**EXERCISE BRIEF:** Whichever lines of the entries hold the word "load" should be identified and copied.

··· EXCERPTED RECORDS ···

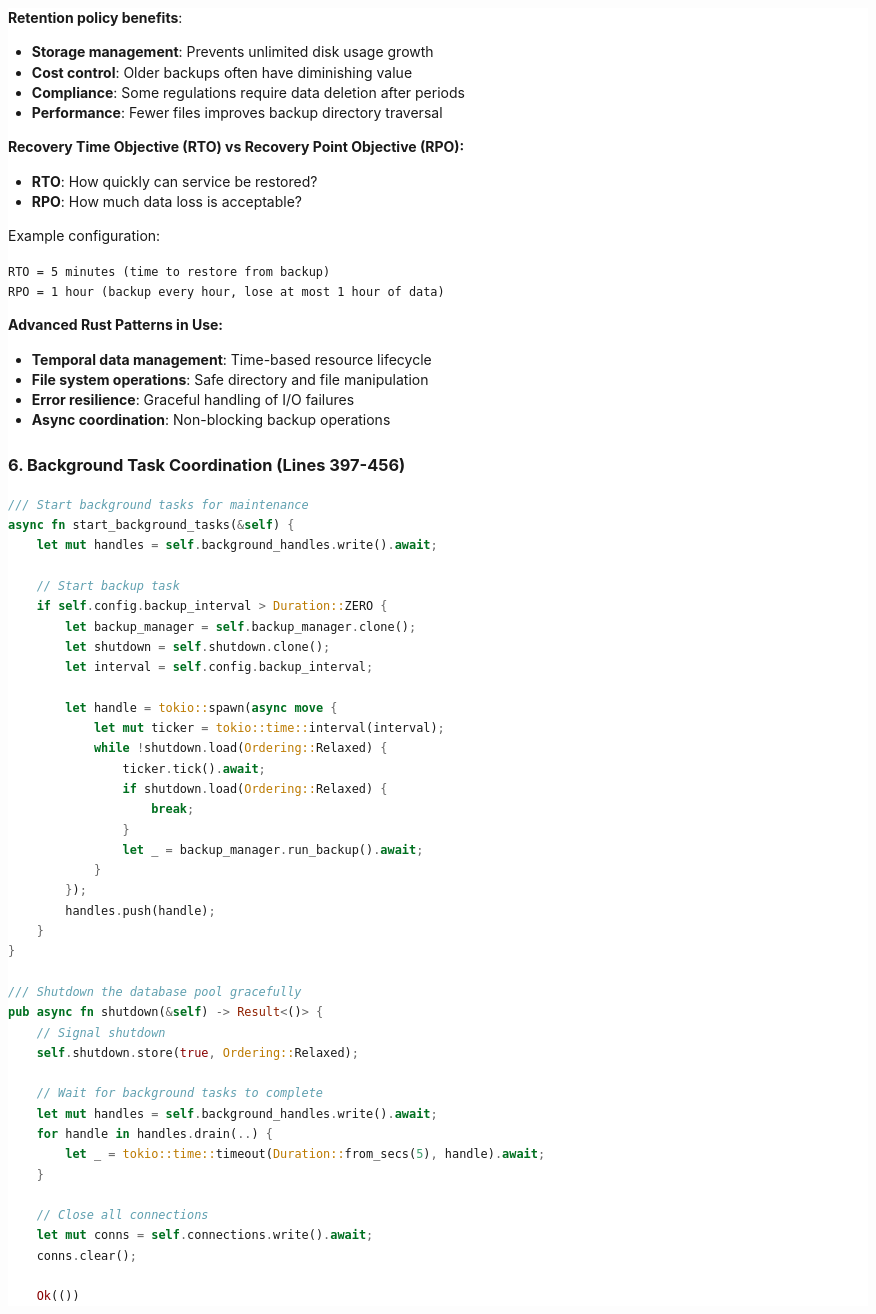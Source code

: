 
**Retention policy benefits**:
- **Storage management**: Prevents unlimited disk usage growth
- **Cost control**: Older backups often have diminishing value
- **Compliance**: Some regulations require data deletion after periods
- **Performance**: Fewer files improves backup directory traversal

**Recovery Time Objective (RTO) vs Recovery Point Objective (RPO):**
- **RTO**: How quickly can service be restored?
- **RPO**: How much data loss is acceptable?

Example configuration:
```
RTO = 5 minutes (time to restore from backup)
RPO = 1 hour (backup every hour, lose at most 1 hour of data)
```

**Advanced Rust Patterns in Use:**
- **Temporal data management**: Time-based resource lifecycle
- **File system operations**: Safe directory and file manipulation
- **Error resilience**: Graceful handling of I/O failures
- **Async coordination**: Non-blocking backup operations

### 6. Background Task Coordination (Lines 397-456)

```rust
/// Start background tasks for maintenance
async fn start_background_tasks(&self) {
    let mut handles = self.background_handles.write().await;
    
    // Start backup task
    if self.config.backup_interval > Duration::ZERO {
        let backup_manager = self.backup_manager.clone();
        let shutdown = self.shutdown.clone();
        let interval = self.config.backup_interval;
        
        let handle = tokio::spawn(async move {
            let mut ticker = tokio::time::interval(interval);
            while !shutdown.load(Ordering::Relaxed) {
                ticker.tick().await;
                if shutdown.load(Ordering::Relaxed) {
                    break;
                }
                let _ = backup_manager.run_backup().await;
            }
        });
        handles.push(handle);
    }
}

/// Shutdown the database pool gracefully
pub async fn shutdown(&self) -> Result<()> {
    // Signal shutdown
    self.shutdown.store(true, Ordering::Relaxed);
    
    // Wait for background tasks to complete
    let mut handles = self.background_handles.write().await;
    for handle in handles.drain(..) {
        let _ = tokio::time::timeout(Duration::from_secs(5), handle).await;
    }
    
    // Close all connections
    let mut conns = self.connections.write().await;
    conns.clear();
    
    Ok(())
```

···

**TASK OUTPUT:**
            while !shutdown.load(Ordering::Relaxed) {
                if shutdown.load(Ordering::Relaxed) {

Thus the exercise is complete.